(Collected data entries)
*** Block opens ***

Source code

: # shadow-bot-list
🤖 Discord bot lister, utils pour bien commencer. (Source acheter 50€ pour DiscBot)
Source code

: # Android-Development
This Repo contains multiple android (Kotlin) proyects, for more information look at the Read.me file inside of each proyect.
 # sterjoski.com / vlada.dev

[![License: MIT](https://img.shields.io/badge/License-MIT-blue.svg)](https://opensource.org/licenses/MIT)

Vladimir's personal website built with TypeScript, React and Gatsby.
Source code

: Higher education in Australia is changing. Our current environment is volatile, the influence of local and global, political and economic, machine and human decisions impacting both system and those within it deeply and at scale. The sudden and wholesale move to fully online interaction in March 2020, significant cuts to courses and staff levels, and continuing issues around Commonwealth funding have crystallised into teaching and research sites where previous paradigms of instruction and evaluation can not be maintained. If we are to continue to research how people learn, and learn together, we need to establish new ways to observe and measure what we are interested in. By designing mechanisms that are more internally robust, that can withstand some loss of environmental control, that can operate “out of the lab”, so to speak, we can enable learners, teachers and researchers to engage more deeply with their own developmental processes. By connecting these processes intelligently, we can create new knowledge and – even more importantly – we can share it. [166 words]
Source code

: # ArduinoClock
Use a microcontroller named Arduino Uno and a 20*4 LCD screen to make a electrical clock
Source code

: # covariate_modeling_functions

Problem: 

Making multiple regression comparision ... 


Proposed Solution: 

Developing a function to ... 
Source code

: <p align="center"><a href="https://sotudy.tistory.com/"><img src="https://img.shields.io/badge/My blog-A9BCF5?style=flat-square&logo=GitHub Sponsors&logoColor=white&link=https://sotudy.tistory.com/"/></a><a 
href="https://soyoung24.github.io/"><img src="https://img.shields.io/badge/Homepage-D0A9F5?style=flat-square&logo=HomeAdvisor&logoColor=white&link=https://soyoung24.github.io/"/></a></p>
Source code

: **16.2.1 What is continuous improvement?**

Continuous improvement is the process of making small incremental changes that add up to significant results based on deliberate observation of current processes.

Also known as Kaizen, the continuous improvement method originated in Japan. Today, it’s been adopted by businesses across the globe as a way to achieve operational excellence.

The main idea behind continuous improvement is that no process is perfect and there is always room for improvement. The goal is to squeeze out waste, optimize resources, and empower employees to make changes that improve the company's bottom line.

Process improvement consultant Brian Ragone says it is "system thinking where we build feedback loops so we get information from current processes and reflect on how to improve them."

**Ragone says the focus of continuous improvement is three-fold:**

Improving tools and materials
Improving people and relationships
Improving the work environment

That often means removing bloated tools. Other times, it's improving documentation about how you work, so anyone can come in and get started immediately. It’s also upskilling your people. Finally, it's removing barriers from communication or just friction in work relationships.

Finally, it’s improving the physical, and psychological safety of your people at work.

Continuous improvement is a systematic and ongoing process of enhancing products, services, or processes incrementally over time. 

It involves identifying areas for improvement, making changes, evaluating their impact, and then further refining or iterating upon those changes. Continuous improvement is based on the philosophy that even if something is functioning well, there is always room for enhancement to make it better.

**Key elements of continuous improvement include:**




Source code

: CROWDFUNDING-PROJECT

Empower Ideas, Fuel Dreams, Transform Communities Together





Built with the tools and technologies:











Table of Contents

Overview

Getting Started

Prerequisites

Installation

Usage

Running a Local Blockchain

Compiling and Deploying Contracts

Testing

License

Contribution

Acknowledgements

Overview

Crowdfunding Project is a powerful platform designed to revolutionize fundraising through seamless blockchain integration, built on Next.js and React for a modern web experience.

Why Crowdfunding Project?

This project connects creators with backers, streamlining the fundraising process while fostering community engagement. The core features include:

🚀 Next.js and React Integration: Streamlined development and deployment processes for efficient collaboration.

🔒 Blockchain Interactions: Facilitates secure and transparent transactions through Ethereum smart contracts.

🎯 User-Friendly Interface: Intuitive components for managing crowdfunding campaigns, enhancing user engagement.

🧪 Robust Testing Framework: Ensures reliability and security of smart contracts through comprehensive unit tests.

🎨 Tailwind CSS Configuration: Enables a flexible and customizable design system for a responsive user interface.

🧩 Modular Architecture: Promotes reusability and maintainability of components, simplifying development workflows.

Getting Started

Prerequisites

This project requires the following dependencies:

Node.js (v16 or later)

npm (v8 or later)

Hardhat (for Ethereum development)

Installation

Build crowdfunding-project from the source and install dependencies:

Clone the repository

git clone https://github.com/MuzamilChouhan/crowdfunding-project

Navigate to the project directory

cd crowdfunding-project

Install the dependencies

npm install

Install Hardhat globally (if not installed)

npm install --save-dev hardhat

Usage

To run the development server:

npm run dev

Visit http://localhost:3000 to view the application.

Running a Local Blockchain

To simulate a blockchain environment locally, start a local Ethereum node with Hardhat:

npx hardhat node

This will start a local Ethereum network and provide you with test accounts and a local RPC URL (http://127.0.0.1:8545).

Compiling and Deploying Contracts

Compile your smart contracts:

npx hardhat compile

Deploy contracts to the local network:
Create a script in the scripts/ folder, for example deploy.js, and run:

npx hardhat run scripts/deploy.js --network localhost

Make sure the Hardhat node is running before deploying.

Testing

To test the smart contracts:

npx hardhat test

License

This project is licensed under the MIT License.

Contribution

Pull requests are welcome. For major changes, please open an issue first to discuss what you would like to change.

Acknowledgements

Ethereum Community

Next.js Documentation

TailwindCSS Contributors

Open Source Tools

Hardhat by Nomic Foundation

*** Block closes ***
*** Block opens ***

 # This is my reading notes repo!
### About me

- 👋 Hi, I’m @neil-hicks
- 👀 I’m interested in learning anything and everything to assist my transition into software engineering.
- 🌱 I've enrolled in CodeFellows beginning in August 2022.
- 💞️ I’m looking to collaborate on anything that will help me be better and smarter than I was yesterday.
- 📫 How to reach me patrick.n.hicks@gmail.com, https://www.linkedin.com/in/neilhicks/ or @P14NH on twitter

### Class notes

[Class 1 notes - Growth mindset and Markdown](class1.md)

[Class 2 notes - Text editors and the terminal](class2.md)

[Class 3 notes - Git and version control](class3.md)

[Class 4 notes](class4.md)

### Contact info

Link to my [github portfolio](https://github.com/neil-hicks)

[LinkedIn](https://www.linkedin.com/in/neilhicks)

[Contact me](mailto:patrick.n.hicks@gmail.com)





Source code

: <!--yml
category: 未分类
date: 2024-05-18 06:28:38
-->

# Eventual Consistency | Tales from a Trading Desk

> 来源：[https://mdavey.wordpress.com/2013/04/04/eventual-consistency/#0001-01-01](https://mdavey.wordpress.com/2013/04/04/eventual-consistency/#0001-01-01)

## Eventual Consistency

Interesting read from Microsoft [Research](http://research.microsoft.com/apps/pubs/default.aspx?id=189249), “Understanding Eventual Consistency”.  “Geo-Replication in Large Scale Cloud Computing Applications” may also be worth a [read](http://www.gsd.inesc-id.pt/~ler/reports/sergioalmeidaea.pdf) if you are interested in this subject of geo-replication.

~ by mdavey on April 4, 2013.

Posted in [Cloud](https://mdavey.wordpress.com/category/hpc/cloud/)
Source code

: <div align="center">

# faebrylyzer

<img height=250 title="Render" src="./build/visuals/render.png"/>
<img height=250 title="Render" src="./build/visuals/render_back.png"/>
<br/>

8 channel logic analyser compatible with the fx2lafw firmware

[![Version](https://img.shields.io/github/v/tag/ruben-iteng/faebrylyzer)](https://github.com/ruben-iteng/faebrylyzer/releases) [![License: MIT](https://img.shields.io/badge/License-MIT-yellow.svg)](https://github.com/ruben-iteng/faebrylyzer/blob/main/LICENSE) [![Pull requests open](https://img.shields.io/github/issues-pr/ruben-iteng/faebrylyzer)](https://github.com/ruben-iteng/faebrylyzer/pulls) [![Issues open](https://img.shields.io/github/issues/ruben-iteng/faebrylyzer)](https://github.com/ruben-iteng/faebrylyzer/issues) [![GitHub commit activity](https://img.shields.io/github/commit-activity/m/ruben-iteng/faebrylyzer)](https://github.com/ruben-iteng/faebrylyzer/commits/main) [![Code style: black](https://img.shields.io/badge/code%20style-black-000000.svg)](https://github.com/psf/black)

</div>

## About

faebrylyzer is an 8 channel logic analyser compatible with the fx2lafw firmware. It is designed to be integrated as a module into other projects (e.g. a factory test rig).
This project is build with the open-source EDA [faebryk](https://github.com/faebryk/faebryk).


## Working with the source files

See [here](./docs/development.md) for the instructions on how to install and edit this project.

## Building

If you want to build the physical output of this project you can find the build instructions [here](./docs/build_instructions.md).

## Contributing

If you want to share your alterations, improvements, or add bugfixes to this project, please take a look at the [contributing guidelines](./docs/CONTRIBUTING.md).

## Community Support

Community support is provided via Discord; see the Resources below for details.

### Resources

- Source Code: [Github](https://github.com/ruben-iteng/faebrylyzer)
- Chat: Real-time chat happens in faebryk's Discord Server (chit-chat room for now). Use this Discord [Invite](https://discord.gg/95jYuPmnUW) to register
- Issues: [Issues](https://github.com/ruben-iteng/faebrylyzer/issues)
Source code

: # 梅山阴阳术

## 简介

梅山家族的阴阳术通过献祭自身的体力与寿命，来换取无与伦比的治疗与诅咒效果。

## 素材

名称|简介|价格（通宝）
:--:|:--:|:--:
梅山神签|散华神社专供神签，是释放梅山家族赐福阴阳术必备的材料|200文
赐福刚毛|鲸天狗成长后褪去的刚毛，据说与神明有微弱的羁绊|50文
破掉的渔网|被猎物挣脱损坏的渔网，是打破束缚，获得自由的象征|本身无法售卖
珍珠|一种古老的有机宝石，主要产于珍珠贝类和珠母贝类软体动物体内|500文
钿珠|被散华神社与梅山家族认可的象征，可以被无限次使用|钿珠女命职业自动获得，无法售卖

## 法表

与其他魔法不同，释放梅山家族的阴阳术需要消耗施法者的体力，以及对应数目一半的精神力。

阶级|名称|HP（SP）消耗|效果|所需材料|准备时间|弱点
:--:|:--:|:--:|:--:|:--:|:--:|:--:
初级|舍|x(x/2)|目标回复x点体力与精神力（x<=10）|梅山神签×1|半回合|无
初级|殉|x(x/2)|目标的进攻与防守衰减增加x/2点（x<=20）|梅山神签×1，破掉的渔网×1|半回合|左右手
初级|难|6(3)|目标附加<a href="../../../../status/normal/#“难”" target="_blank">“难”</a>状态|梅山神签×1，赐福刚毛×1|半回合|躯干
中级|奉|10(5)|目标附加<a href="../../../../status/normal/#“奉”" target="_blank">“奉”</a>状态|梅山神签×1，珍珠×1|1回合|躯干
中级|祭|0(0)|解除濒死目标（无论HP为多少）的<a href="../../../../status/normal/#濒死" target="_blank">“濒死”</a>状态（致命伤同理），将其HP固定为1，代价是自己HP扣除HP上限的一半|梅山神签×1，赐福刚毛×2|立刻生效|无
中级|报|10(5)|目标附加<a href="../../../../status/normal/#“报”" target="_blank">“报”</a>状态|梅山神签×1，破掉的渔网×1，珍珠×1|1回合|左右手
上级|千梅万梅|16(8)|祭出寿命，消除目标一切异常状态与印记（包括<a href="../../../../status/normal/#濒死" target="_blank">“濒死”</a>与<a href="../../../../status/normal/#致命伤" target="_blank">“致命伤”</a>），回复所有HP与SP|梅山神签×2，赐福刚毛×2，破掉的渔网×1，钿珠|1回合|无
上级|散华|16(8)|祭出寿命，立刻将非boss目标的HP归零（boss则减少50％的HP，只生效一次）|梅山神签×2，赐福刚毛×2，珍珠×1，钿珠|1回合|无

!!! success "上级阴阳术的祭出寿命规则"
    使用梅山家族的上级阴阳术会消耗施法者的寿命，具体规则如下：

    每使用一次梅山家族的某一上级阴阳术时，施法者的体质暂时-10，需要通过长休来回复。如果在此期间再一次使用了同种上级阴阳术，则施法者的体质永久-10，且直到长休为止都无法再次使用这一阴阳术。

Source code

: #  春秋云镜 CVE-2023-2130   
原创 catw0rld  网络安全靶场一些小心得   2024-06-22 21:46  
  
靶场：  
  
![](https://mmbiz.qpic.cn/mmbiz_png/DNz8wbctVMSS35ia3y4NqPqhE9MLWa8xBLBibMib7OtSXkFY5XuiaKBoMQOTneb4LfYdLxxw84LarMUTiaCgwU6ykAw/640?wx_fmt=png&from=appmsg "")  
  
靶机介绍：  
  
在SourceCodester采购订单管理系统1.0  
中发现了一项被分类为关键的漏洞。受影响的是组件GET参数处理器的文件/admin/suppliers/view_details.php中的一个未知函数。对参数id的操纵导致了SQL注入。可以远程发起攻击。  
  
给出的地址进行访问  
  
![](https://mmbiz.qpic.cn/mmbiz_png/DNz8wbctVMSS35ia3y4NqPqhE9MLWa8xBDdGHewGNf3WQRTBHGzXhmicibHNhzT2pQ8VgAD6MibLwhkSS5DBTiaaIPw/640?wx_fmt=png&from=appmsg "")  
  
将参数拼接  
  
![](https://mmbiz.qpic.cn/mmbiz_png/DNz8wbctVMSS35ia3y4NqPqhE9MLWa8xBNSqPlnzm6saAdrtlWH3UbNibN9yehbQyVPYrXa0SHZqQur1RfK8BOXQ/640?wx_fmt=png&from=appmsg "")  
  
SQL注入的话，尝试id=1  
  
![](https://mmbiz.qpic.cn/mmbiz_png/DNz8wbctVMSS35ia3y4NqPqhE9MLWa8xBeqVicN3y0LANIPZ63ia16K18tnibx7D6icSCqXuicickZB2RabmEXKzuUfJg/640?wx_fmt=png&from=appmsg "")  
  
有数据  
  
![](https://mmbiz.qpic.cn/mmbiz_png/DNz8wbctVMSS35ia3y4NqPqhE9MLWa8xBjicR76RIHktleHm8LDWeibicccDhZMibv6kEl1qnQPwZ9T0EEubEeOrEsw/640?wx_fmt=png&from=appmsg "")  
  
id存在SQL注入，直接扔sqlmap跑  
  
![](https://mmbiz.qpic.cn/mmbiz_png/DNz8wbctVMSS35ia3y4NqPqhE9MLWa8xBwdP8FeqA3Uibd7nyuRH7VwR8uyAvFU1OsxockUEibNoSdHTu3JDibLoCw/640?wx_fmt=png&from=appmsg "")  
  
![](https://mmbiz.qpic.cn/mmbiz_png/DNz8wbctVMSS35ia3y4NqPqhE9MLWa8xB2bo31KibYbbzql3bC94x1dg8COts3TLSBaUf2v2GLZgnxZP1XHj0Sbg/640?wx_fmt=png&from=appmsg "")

*** Block closes ***

## TASK GOAL
Locate the lines above that hold the word "ruben". Show every one of them.

## RESPONSE TO THIS TASK
[![Version](https://img.shields.io/github/v/tag/ruben-iteng/faebrylyzer)](https://github.com/ruben-iteng/faebrylyzer/releases) [![License: MIT](https://img.shields.io/badge/License-MIT-yellow.svg)](https://github.com/ruben-iteng/faebrylyzer/blob/main/LICENSE) [![Pull requests open](https://img.shields.io/github/issues-pr/ruben-iteng/faebrylyzer)](https://github.com/ruben-iteng/faebrylyzer/pulls) [![Issues open](https://img.shields.io/github/issues/ruben-iteng/faebrylyzer)](https://github.com/ruben-iteng/faebrylyzer/issues) [![GitHub commit activity](https://img.shields.io/github/commit-activity/m/ruben-iteng/faebrylyzer)](https://github.com/ruben-iteng/faebrylyzer/commits/main) [![Code style: black](https://img.shields.io/badge/code%20style-black-000000.svg)](https://github.com/psf/black)
- Source Code: [Github](https://github.com/ruben-iteng/faebrylyzer)
- Issues: [Issues](https://github.com/ruben-iteng/faebrylyzer/issues)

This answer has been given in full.